• EXERCISE PROMPT: Of the lines below, write out exactly those from the line with "spalanie = oszczędność" through the line with "Różnice w rankingach", both included, and skip the rest.

(SOURCE DATA begins)

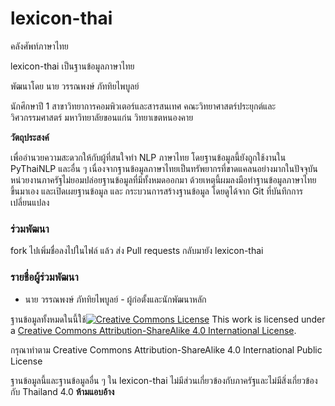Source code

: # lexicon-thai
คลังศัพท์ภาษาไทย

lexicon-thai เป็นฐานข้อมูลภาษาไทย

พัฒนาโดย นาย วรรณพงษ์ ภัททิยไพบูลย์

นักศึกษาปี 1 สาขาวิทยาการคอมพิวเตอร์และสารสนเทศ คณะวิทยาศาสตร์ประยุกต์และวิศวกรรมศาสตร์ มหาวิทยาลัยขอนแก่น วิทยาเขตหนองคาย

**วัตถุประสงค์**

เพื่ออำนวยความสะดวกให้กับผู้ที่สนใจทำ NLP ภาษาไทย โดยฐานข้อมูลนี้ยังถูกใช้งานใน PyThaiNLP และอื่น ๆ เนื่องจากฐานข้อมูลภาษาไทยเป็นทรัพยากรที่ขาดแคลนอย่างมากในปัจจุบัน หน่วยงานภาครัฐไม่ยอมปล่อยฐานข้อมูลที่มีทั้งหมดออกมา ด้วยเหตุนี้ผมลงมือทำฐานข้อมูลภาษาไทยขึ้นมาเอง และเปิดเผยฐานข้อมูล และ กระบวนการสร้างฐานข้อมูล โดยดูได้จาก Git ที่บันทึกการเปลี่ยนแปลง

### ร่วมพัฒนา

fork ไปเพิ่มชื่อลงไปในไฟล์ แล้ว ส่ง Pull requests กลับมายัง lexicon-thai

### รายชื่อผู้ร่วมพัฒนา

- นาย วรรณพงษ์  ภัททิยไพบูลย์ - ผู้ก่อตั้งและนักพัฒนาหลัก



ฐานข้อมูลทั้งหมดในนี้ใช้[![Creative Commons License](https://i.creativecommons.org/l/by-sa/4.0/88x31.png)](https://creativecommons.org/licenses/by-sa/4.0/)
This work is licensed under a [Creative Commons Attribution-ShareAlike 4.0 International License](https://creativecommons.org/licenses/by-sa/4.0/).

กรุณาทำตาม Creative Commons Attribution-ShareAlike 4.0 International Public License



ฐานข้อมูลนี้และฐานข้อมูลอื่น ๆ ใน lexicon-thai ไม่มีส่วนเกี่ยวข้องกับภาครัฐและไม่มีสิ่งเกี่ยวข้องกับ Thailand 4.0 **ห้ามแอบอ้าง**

(SOURCE DATA ends)
(SOURCE DATA begins)

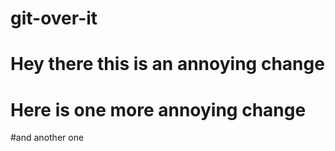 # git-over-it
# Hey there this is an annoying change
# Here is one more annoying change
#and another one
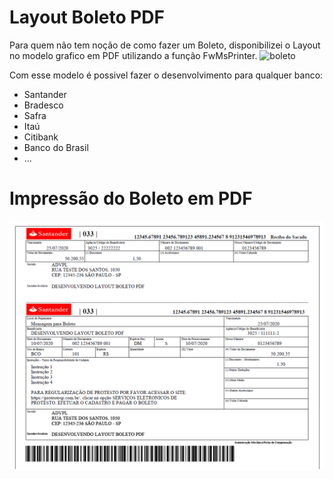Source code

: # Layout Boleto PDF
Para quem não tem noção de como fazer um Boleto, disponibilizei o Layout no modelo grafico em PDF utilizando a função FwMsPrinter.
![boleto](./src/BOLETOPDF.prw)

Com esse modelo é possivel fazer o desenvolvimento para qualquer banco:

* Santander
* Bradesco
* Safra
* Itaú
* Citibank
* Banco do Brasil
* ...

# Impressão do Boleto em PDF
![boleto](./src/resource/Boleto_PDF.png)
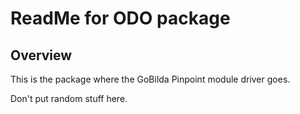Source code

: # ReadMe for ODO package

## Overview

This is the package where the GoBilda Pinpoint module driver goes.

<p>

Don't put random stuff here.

(SOURCE DATA ends)
(SOURCE DATA begins)

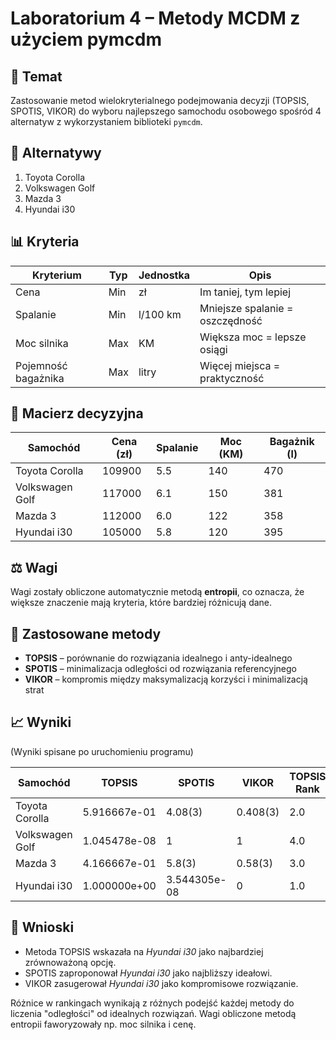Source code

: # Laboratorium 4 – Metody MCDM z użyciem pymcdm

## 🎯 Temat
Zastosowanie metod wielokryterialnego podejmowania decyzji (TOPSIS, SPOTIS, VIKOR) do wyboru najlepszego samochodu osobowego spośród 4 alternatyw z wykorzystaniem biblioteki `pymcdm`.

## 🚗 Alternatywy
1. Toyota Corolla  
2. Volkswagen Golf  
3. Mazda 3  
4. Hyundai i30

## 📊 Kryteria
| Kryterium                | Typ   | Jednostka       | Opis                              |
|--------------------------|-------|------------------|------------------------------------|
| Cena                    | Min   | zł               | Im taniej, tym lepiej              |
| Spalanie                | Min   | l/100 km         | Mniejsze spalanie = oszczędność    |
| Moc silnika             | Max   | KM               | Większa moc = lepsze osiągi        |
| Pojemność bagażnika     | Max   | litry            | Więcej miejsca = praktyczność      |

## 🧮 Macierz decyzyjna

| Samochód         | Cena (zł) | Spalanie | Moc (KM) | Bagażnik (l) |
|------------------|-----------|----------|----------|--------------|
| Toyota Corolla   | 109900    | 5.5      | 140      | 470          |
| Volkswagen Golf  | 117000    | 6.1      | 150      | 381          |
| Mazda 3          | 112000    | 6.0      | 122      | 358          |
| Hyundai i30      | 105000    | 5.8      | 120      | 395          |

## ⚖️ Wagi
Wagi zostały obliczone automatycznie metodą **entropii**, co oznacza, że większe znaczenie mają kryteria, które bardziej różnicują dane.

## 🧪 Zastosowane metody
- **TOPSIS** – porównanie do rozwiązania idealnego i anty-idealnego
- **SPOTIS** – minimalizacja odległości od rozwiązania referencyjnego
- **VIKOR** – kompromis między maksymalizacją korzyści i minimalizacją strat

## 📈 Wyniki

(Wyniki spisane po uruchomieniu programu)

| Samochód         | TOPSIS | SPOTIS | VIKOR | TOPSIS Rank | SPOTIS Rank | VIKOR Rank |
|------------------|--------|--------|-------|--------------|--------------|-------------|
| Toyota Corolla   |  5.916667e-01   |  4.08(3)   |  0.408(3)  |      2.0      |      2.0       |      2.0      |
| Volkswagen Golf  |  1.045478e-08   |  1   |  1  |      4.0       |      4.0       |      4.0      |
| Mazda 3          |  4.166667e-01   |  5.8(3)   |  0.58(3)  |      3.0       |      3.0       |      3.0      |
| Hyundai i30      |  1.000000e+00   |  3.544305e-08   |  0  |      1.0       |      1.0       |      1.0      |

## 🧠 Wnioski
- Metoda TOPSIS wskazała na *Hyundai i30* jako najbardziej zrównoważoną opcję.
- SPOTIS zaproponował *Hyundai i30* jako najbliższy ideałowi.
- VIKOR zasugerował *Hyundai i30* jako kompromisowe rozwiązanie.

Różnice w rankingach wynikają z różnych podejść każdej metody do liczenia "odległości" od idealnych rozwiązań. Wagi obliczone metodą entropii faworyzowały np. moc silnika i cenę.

(SOURCE DATA ends)

• WRITTEN RESPONSE:
| Spalanie                | Min   | l/100 km         | Mniejsze spalanie = oszczędność    |
| Moc silnika             | Max   | KM               | Większa moc = lepsze osiągi        |
| Pojemność bagażnika     | Max   | litry            | Więcej miejsca = praktyczność      |

## 🧮 Macierz decyzyjna

| Samochód         | Cena (zł) | Spalanie | Moc (KM) | Bagażnik (l) |
|------------------|-----------|----------|----------|--------------|
| Toyota Corolla   | 109900    | 5.5      | 140      | 470          |
| Volkswagen Golf  | 117000    | 6.1      | 150      | 381          |
| Mazda 3          | 112000    | 6.0      | 122      | 358          |
| Hyundai i30      | 105000    | 5.8      | 120      | 395          |

## ⚖️ Wagi
Wagi zostały obliczone automatycznie metodą **entropii**, co oznacza, że większe znaczenie mają kryteria, które bardziej różnicują dane.

## 🧪 Zastosowane metody
- **TOPSIS** – porównanie do rozwiązania idealnego i anty-idealnego
- **SPOTIS** – minimalizacja odległości od rozwiązania referencyjnego
- **VIKOR** – kompromis między maksymalizacją korzyści i minimalizacją strat

## 📈 Wyniki

(Wyniki spisane po uruchomieniu programu)

| Samochód         | TOPSIS | SPOTIS | VIKOR | TOPSIS Rank | SPOTIS Rank | VIKOR Rank |
|------------------|--------|--------|-------|--------------|--------------|-------------|
| Toyota Corolla   |  5.916667e-01   |  4.08(3)   |  0.408(3)  |      2.0      |      2.0       |      2.0      |
| Volkswagen Golf  |  1.045478e-08   |  1   |  1  |      4.0       |      4.0       |      4.0      |
| Mazda 3          |  4.166667e-01   |  5.8(3)   |  0.58(3)  |      3.0       |      3.0       |      3.0      |
| Hyundai i30      |  1.000000e+00   |  3.544305e-08   |  0  |      1.0       |      1.0       |      1.0      |

## 🧠 Wnioski
- Metoda TOPSIS wskazała na *Hyundai i30* jako najbardziej zrównoważoną opcję.
- SPOTIS zaproponował *Hyundai i30* jako najbliższy ideałowi.
- VIKOR zasugerował *Hyundai i30* jako kompromisowe rozwiązanie.

Różnice w rankingach wynikają z różnych podejść każdej metody do liczenia "odległości" od idealnych rozwiązań. Wagi obliczone metodą entropii faworyzowały np. moc silnika i cenę.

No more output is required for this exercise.